__WHAT THE EXERCISE ASKS__. Your answer must be a single number: the count of lines in the records below that include the string "rows".
************
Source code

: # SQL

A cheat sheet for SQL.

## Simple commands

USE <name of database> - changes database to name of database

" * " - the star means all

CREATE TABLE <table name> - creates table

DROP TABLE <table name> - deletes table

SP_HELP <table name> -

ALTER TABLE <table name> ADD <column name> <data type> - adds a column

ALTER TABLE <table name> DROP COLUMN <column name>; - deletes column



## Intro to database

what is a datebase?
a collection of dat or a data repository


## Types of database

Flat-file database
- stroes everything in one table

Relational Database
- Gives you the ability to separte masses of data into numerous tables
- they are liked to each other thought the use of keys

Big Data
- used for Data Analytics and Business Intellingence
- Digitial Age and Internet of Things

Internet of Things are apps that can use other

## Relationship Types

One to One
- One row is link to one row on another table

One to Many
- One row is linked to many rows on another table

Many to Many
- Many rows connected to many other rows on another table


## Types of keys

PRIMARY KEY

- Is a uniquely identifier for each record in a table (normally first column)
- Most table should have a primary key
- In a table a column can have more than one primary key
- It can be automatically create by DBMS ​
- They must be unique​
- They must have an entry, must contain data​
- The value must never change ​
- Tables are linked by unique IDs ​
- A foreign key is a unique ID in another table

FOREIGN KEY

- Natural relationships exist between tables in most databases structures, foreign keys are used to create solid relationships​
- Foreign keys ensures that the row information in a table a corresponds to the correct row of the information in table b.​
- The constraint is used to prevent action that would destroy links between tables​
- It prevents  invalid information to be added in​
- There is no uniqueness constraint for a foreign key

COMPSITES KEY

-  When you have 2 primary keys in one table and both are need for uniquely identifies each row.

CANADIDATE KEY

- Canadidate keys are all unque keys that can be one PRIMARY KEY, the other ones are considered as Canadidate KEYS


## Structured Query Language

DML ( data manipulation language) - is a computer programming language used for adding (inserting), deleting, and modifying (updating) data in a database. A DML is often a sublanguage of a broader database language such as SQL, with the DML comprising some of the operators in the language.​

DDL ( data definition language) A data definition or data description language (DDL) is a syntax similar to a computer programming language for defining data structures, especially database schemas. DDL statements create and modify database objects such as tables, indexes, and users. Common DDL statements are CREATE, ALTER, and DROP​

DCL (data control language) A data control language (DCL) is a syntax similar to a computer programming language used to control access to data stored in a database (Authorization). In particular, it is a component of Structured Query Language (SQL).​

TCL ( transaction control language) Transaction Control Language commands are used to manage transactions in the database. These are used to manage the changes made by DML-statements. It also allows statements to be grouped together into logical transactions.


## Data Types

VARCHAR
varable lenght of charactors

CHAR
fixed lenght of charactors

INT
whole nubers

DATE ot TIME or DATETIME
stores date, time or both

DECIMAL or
************
__RESPONSE TO THE TASK__. 2